I don't care as the bass
vibrates the tips of my toes,
below may be resting heads
however I am feeling the flow.
I don't care about the clock,
it ticks to 6 hours of sleep
but I can't close these lids anyways;
If only I could set that bed a blaze.
I don't care about my liquor throat,
the wine soothes my mind for now;
it keeps me from the will
to allow myself only a prison window sill.
I don't care about dreading my morning,
40 hours in one cell
will be 40 less hours to give in
to this spell.
I don't care about the noise,
when it comes down to me and the paper,
it is me and you I speak of,
no one else exists in this love.
But I do care about what they think,
I ponder that night
and let the guilt set in
by the closest enemy in sight.
I do care about my exhausted actions,
I let you fall to the final hour,
and said No to another call
whereas I'm left with no reclamation to recall.

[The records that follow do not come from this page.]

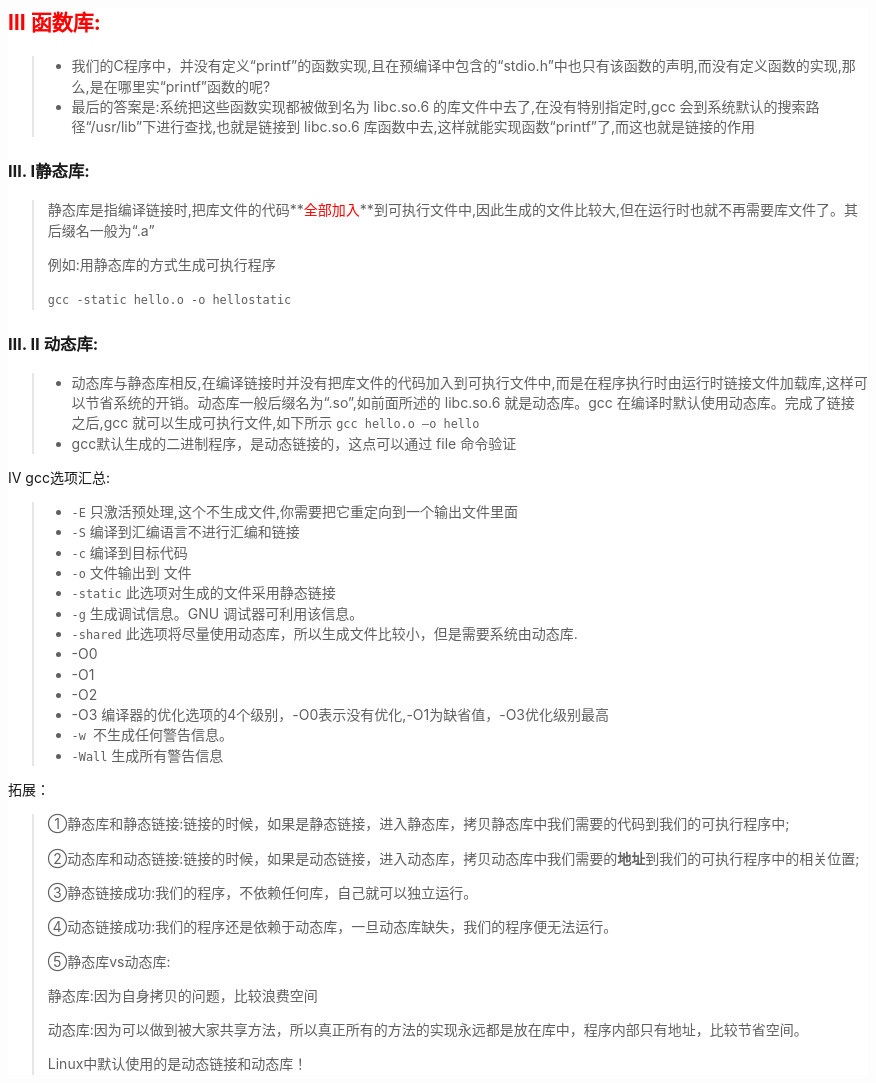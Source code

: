 ## <font color = 'red'>Ⅲ 函数库:</font>

> - 我们的C程序中，并没有定义“printf”的函数实现,且在预编译中包含的“stdio.h”中也只有该函数的声明,而没有定义函数的实现,那么,是在哪里实“printf”函数的呢?
> - 最后的答案是:系统把这些函数实现都被做到名为 libc.so.6 的库文件中去了,在没有特别指定时,gcc 会到系统默认的搜索路径“/usr/lib”下进行查找,也就是链接到 libc.so.6 库函数中去,这样就能实现函数“printf”了,而这也就是链接的作用  

### Ⅲ. Ⅰ静态库:

> 静态库是指编译链接时,把库文件的代码**<font color = 'red'>全部加入</font>**到可执行文件中,因此生成的文件比较大,但在运行时也就不再需要库文件了。其后缀名一般为“.a” 
>
> 例如:用静态库的方式生成可执行程序
>
> `gcc -static hello.o -o hellostatic` 

### Ⅲ. Ⅱ 动态库:

> - 动态库与静态库相反,在编译链接时并没有把库文件的代码加入到可执行文件中,而是在程序执行时由运行时链接文件加载库,这样可以节省系统的开销。动态库一般后缀名为“.so”,如前面所述的 libc.so.6 就是动态库。gcc 在编译时默认使用动态库。完成了链接之后,gcc 就可以生成可执行文件,如下所示  `gcc hello.o –o hello  `
> - gcc默认生成的二进制程序，是动态链接的，这点可以通过 file 命令验证  

Ⅳ gcc选项汇总:

> - `-E` 只激活预处理,这个不生成文件,你需要把它重定向到一个输出文件里面
> - `-S` 编译到汇编语言不进行汇编和链接
> - `-c` 编译到目标代码
> - `-o` 文件输出到 文件
> - `-static` 此选项对生成的文件采用静态链接
> - `-g` 生成调试信息。GNU 调试器可利用该信息。
> - `-shared` 此选项将尽量使用动态库，所以生成文件比较小，但是需要系统由动态库.
> - -O0
> - -O1
> - -O2
> - -O3 编译器的优化选项的4个级别，-O0表示没有优化,-O1为缺省值，-O3优化级别最高
> - `-w `不生成任何警告信息。
> - `-Wall` 生成所有警告信息  

拓展：

> ①静态库和静态链接:链接的时候，如果是静态链接，进入静态库，拷贝静态库中我们需要的代码到我们的可执行程序中;
>
> ②动态库和动态链接:链接的时候，如果是动态链接，进入动态库，拷贝动态库中我们需要的**地址**到我们的可执行程序中的相关位置;
>
> ③静态链接成功:我们的程序，不依赖任何库，自己就可以独立运行。
>
> ④动态链接成功:我们的程序还是依赖于动态库，一旦动态库缺失，我们的程序便无法运行。
>
> ⑤静态库vs动态库:
>
> 静态库:因为自身拷贝的问题，比较浪费空间
>
> 动态库:因为可以做到被大家共享方法，所以真正所有的方法的实现永远都是放在库中，程序内部只有地址，比较节省空间。
>
> Linux中默认使用的是动态链接和动态库！
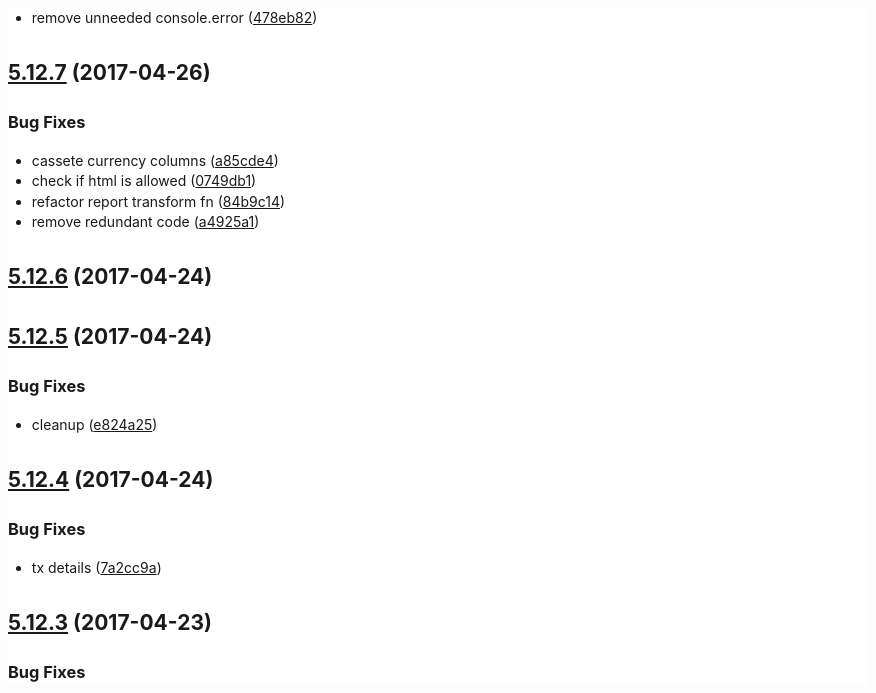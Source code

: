 * remove unneeded console.error ([478eb82](https://git.softwaregroup-bg.com/ut5/ut-atm/commit/478eb82))



<a name="5.12.7"></a>
## [5.12.7](https://git.softwaregroup-bg.com/ut5/ut-atm/compare/v5.12.6...v5.12.7) (2017-04-26)


### Bug Fixes

* cassete currency columns ([a85cde4](https://git.softwaregroup-bg.com/ut5/ut-atm/commit/a85cde4))
* check if html is allowed ([0749db1](https://git.softwaregroup-bg.com/ut5/ut-atm/commit/0749db1))
* refactor report transform fn ([84b9c14](https://git.softwaregroup-bg.com/ut5/ut-atm/commit/84b9c14))
* remove redundant code ([a4925a1](https://git.softwaregroup-bg.com/ut5/ut-atm/commit/a4925a1))



<a name="5.12.6"></a>
## [5.12.6](https://git.softwaregroup-bg.com/ut5/ut-atm/compare/v5.12.5...v5.12.6) (2017-04-24)



<a name="5.12.5"></a>
## [5.12.5](https://git.softwaregroup-bg.com/ut5/ut-atm/compare/v5.12.4...v5.12.5) (2017-04-24)


### Bug Fixes

* cleanup ([e824a25](https://git.softwaregroup-bg.com/ut5/ut-atm/commit/e824a25))



<a name="5.12.4"></a>
## [5.12.4](https://git.softwaregroup-bg.com/ut5/ut-atm/compare/v5.12.3...v5.12.4) (2017-04-24)


### Bug Fixes

* tx details ([7a2cc9a](https://git.softwaregroup-bg.com/ut5/ut-atm/commit/7a2cc9a))



<a name="5.12.3"></a>
## [5.12.3](https://git.softwaregroup-bg.com/ut5/ut-atm/compare/v5.12.2...v5.12.3) (2017-04-23)


### Bug Fixes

I do care about our last words,
Though thankful of our I Love Yous,
I cringe to a promise
I now keep as an accomplice.
I do care that my stomach wants to protrude,
the very thought of you underneath ground
makes my lungs whimper
and my eyes search for something sound.
I do care that you hurt me by leaving,
many pieces of your heart chipped off along the way,
through the hurricanes I dried my heart each time,
ready and willing to again get swept away.
Your heart plead till its last drop,
but not in time to rejuvenate the dryness
I began to know
as my only glow.
Offbeat to the last second,
I bleed to know that timing was everything,
but I find no liquid left,
only a love that will never be put to rest.